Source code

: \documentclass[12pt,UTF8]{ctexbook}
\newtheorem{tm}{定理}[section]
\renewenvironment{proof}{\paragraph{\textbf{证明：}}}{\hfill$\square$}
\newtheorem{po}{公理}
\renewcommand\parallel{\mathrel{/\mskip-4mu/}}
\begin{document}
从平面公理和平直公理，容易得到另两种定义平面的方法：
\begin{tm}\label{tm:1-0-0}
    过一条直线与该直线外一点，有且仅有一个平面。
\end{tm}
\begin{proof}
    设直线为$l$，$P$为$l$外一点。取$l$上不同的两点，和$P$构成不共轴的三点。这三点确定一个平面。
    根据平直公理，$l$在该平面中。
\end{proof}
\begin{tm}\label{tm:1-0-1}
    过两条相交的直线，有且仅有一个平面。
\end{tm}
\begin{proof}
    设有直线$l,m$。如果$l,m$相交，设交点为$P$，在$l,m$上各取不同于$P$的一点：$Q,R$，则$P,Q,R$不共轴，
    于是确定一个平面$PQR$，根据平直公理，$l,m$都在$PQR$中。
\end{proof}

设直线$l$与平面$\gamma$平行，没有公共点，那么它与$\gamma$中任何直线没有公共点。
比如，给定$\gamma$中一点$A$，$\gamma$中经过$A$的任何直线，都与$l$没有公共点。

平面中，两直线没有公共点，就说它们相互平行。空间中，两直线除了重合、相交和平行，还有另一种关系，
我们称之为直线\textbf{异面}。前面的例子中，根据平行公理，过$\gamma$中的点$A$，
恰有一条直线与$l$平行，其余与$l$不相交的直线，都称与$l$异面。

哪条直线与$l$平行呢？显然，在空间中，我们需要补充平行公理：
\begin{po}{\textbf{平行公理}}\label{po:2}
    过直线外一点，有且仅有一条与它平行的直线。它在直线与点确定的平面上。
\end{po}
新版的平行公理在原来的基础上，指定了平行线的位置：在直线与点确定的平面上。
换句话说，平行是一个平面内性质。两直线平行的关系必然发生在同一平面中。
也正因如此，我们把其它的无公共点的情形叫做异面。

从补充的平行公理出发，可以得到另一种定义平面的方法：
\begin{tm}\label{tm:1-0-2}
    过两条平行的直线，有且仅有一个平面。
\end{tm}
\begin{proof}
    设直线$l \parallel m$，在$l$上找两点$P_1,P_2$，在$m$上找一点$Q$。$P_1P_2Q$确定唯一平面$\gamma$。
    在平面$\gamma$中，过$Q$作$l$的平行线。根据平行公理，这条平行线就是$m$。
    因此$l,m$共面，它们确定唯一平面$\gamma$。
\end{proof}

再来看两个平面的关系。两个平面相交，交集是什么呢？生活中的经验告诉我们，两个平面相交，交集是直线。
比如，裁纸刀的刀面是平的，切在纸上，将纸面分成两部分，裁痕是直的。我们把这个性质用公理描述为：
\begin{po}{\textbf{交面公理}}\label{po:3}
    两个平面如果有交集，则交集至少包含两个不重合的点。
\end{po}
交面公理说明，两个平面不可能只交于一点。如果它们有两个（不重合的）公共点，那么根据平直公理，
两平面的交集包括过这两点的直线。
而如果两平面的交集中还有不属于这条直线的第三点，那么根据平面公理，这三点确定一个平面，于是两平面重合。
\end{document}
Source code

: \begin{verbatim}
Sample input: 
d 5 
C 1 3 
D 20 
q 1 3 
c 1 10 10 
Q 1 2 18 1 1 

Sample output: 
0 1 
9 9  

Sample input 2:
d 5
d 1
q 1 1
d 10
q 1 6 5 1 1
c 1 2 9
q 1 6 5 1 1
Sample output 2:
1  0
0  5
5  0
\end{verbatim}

- PROBLEM DESCRIPTION -
Top to bottom, set down the entries above word for word.

- OUTPUT -
Source code

: \documentclass[12pt,UTF8]{ctexbook}
\newtheorem{tm}{定理}[section]
\renewenvironment{proof}{\paragraph{\textbf{证明：}}}{\hfill$\square$}
\newtheorem{po}{公理}
\renewcommand\parallel{\mathrel{/\mskip-4mu/}}
\begin{document}
从平面公理和平直公理，容易得到另两种定义平面的方法：
\begin{tm}\label{tm:1-0-0}
    过一条直线与该直线外一点，有且仅有一个平面。
\end{tm}
\begin{proof}
    设直线为$l$，$P$为$l$外一点。取$l$上不同的两点，和$P$构成不共轴的三点。这三点确定一个平面。
    根据平直公理，$l$在该平面中。
\end{proof}
\begin{tm}\label{tm:1-0-1}
    过两条相交的直线，有且仅有一个平面。
\end{tm}
\begin{proof}
    设有直线$l,m$。如果$l,m$相交，设交点为$P$，在$l,m$上各取不同于$P$的一点：$Q,R$，则$P,Q,R$不共轴，
    于是确定一个平面$PQR$，根据平直公理，$l,m$都在$PQR$中。
\end{proof}

设直线$l$与平面$\gamma$平行，没有公共点，那么它与$\gamma$中任何直线没有公共点。
比如，给定$\gamma$中一点$A$，$\gamma$中经过$A$的任何直线，都与$l$没有公共点。

平面中，两直线没有公共点，就说它们相互平行。空间中，两直线除了重合、相交和平行，还有另一种关系，
我们称之为直线\textbf{异面}。前面的例子中，根据平行公理，过$\gamma$中的点$A$，
恰有一条直线与$l$平行，其余与$l$不相交的直线，都称与$l$异面。

哪条直线与$l$平行呢？显然，在空间中，我们需要补充平行公理：
\begin{po}{\textbf{平行公理}}\label{po:2}
    过直线外一点，有且仅有一条与它平行的直线。它在直线与点确定的平面上。
\end{po}
新版的平行公理在原来的基础上，指定了平行线的位置：在直线与点确定的平面上。
换句话说，平行是一个平面内性质。两直线平行的关系必然发生在同一平面中。
也正因如此，我们把其它的无公共点的情形叫做异面。

从补充的平行公理出发，可以得到另一种定义平面的方法：
\begin{tm}\label{tm:1-0-2}
    过两条平行的直线，有且仅有一个平面。
\end{tm}
\begin{proof}
    设直线$l \parallel m$，在$l$上找两点$P_1,P_2$，在$m$上找一点$Q$。$P_1P_2Q$确定唯一平面$\gamma$。
    在平面$\gamma$中，过$Q$作$l$的平行线。根据平行公理，这条平行线就是$m$。
    因此$l,m$共面，它们确定唯一平面$\gamma$。
\end{proof}

再来看两个平面的关系。两个平面相交，交集是什么呢？生活中的经验告诉我们，两个平面相交，交集是直线。
比如，裁纸刀的刀面是平的，切在纸上，将纸面分成两部分，裁痕是直的。我们把这个性质用公理描述为：
\begin{po}{\textbf{交面公理}}\label{po:3}
    两个平面如果有交集，则交集至少包含两个不重合的点。
\end{po}
交面公理说明，两个平面不可能只交于一点。如果它们有两个（不重合的）公共点，那么根据平直公理，
两平面的交集包括过这两点的直线。
而如果两平面的交集中还有不属于这条直线的第三点，那么根据平面公理，这三点确定一个平面，于是两平面重合。
\end{document}
Source code

: \begin{verbatim}
Sample input: 
d 5 
C 1 3 
D 20 
q 1 3 
c 1 10 10 
Q 1 2 18 1 1 

Sample output: 
0 1 
9 9  

Sample input 2:
d 5
d 1
q 1 1
d 10
q 1 6 5 1 1
c 1 2 9
q 1 6 5 1 1
Sample output 2:
1  0
0  5
5  0
\end{verbatim}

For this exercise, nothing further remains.